Therefore, the reflection sheet is effectively prevented from being cracked or peeled from the supporting body even if a comparatively hard reflection sheet which can be elongated only

with difficulty is used. This is owing to the structure of the reflector, in which the sloping section of the reflection sheet are separated from the sections between the projections of the reflection sheet, so that deformation stress such as an elongation stress of the reflection sheet can be effectively adsorbed. This structure can easily reduce the manufacturing time without requiring additional procedures detrimental to shortening of manufacturing time as in the case of conventional manufacturing processes.

In this structure, the length of the surface (region) between the projections in the latitudinal direction perpendicular to the longitudinal direction (direction of width) of the surface of the base must be larger than the length in the same direction (direction of width) of the projection parallel to the latitudinal direction of the surface between the projections. In this manner, the surface of the base is provided with at least one peripheral surface of the projection extending along the periphery of the latitudinal direction of each of the projections (longitudinal direction on the surface of the base) so that the surfaces between the projections adjacent to each other are linked together. Notches are provided in the reflection sheet so that the sloping sections of the reflection sheet can be separated from the sections between the projections of the reflection sheet. The peripheral sections of the projections linking the sections between the projections located in juxtaposition are also provided in the reflection sheet.

It is sufficient that the peripheral section of each projection of the reflection sheet be provided in at least one periphery of the projection in the latitudinal direction. For example, when one periphery of a projection in the latitudinal direction coincides with one periphery of the base in the latitudinal direction, only one peripheral section of the projection is provided on the other periphery of the projection in the latitudinal direction. In this instance, the sections between the projections of the reflection sheet located in juxtaposition may be linked by one peripheral section of the projection. On the other hand, when both ends of the

projections in the latitudinal direction are apart from both peripheries of the base in the latitudinal direction, two peripheral sections for each projection are provided along the two peripheries in the latitudinal direction of the projections. In this instance, the reflection sheet may be provided with two peripheral sections of the projection disposed on the two peripheral surfaces of each projection.

Mode for Carrying Out the Invention A mode for carrying out the present invention is hereinbelow described specifically with referring to drawings. However, the present invention is by no means limited to the following mode for carrying out the invention, and it should be understood that modifications, improvements, etc. , of the design may be accepted suitably within a range without deviation from the point of the present invention on the basis of knowledge of a person of ordinary skill.

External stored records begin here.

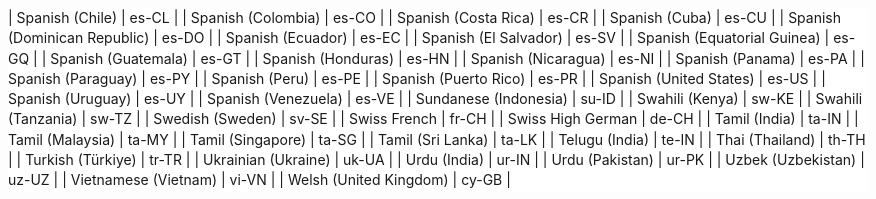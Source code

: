 | Spanish (Chile)                | es-CL          |
| Spanish (Colombia)             | es-CO          |
| Spanish (Costa Rica)           | es-CR          |
| Spanish (Cuba)                 | es-CU          |
| Spanish (Dominican Republic)   | es-DO          |
| Spanish (Ecuador)              | es-EC          |
| Spanish (El Salvador)          | es-SV          |
| Spanish (Equatorial Guinea)    | es-GQ          |
| Spanish (Guatemala)            | es-GT          |
| Spanish (Honduras)             | es-HN          |
| Spanish (Nicaragua)            | es-NI          |
| Spanish (Panama)               | es-PA          |
| Spanish (Paraguay)             | es-PY          |
| Spanish (Peru)                 | es-PE          |
| Spanish (Puerto Rico)          | es-PR          |
| Spanish (United States)        | es-US          |
| Spanish (Uruguay)              | es-UY          |
| Spanish (Venezuela)            | es-VE          |
| Sundanese (Indonesia)          | su-ID          |
| Swahili (Kenya)                | sw-KE          |
| Swahili (Tanzania)             | sw-TZ          |
| Swedish (Sweden)               | sv-SE          |
| Swiss French                   | fr-CH          |
| Swiss High German              | de-CH          |
| Tamil (India)                  | ta-IN          |
| Tamil (Malaysia)               | ta-MY          |
| Tamil (Singapore)              | ta-SG          |
| Tamil (Sri Lanka)              | ta-LK          |
| Telugu (India)                 | te-IN          |
| Thai (Thailand)                | th-TH          |
| Turkish (Türkiye)              | tr-TR          |
| Ukrainian (Ukraine)            | uk-UA          |
| Urdu (India)                   | ur-IN          |
| Urdu (Pakistan)                | ur-PK          |
| Uzbek (Uzbekistan)             | uz-UZ          |
| Vietnamese (Vietnam)           | vi-VN          |
| Welsh (United Kingdom)         | cy-GB          |
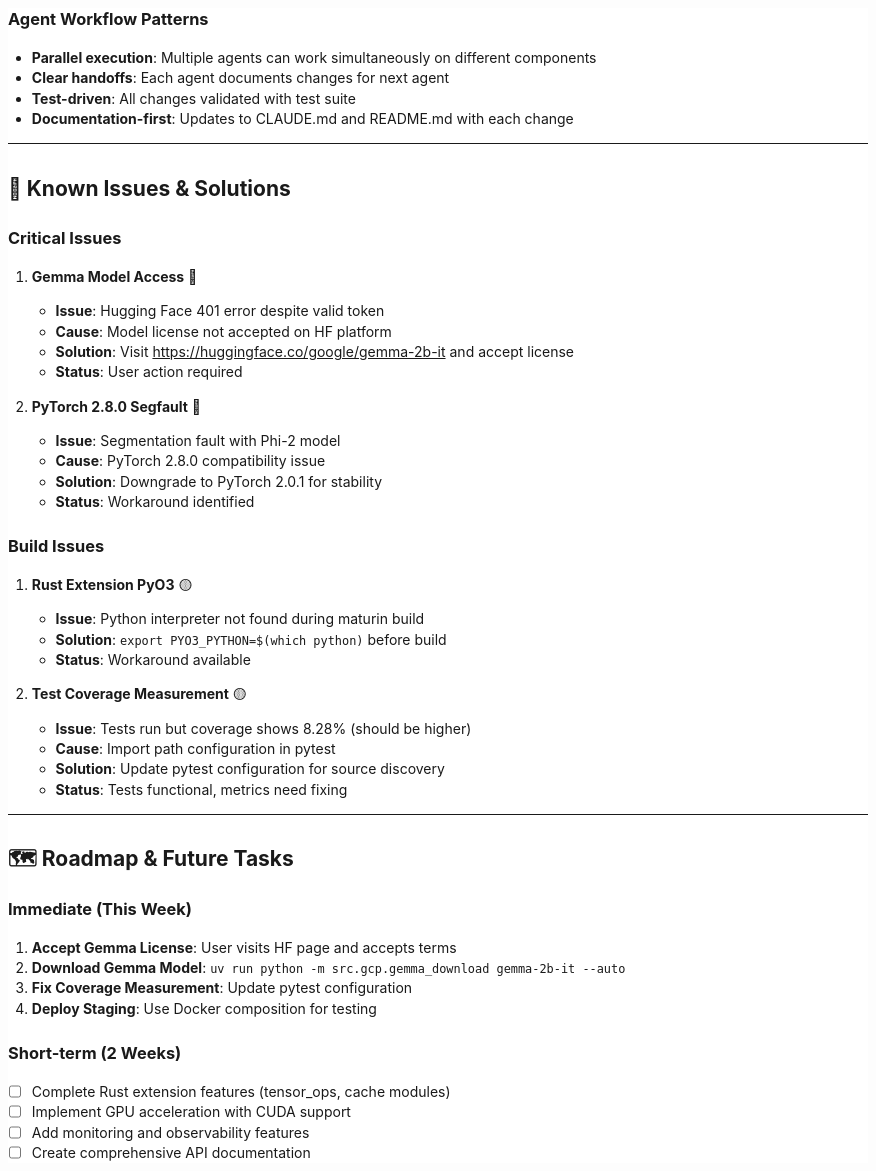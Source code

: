 ### Agent Workflow Patterns
- **Parallel execution**: Multiple agents can work simultaneously on different components
- **Clear handoffs**: Each agent documents changes for next agent
- **Test-driven**: All changes validated with test suite
- **Documentation-first**: Updates to CLAUDE.md and README.md with each change

---

## 🚨 Known Issues & Solutions

### Critical Issues
1. **Gemma Model Access** 🔴
   - **Issue**: Hugging Face 401 error despite valid token
   - **Cause**: Model license not accepted on HF platform
   - **Solution**: Visit https://huggingface.co/google/gemma-2b-it and accept license
   - **Status**: User action required

2. **PyTorch 2.8.0 Segfault** 🔴
   - **Issue**: Segmentation fault with Phi-2 model
   - **Cause**: PyTorch 2.8.0 compatibility issue
   - **Solution**: Downgrade to PyTorch 2.0.1 for stability
   - **Status**: Workaround identified

### Build Issues
1. **Rust Extension PyO3** 🟡
   - **Issue**: Python interpreter not found during maturin build
   - **Solution**: `export PYO3_PYTHON=$(which python)` before build
   - **Status**: Workaround available

2. **Test Coverage Measurement** 🟡
   - **Issue**: Tests run but coverage shows 8.28% (should be higher)
   - **Cause**: Import path configuration in pytest
   - **Solution**: Update pytest configuration for source discovery
   - **Status**: Tests functional, metrics need fixing

---

## 🗺️ Roadmap & Future Tasks

### Immediate (This Week)
1. **Accept Gemma License**: User visits HF page and accepts terms
2. **Download Gemma Model**: `uv run python -m src.gcp.gemma_download gemma-2b-it --auto`
3. **Fix Coverage Measurement**: Update pytest configuration
4. **Deploy Staging**: Use Docker composition for testing

### Short-term (2 Weeks)
- [ ] Complete Rust extension features (tensor_ops, cache modules)
- [ ] Implement GPU acceleration with CUDA support
- [ ] Add monitoring and observability features
- [ ] Create comprehensive API documentation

Fig. 1 is a side view of a reflector (3). Fig. 2 is a plan view of a supporting body (1) used in the reflector in Fig. 1 viewed from above. Fig. 3 is a side view of the supporting body (1) used in the reflector in Fig. 1. Fig. 4 is a plan view of a reflection sheet (2) used in the reflector in Fig. 1 viewed from above.

The reflector (3) shown in Fig. 1 has a structure comprising: the supporting body (1), which has a base (11) having a surface extending in a longitudinal direction and a plurality of projections (12) arranged at regular interval and bonded to the surface of the base (11) in the longitudinal direction of the base (11), and the reflection sheet (2) disposed the supporting body (1).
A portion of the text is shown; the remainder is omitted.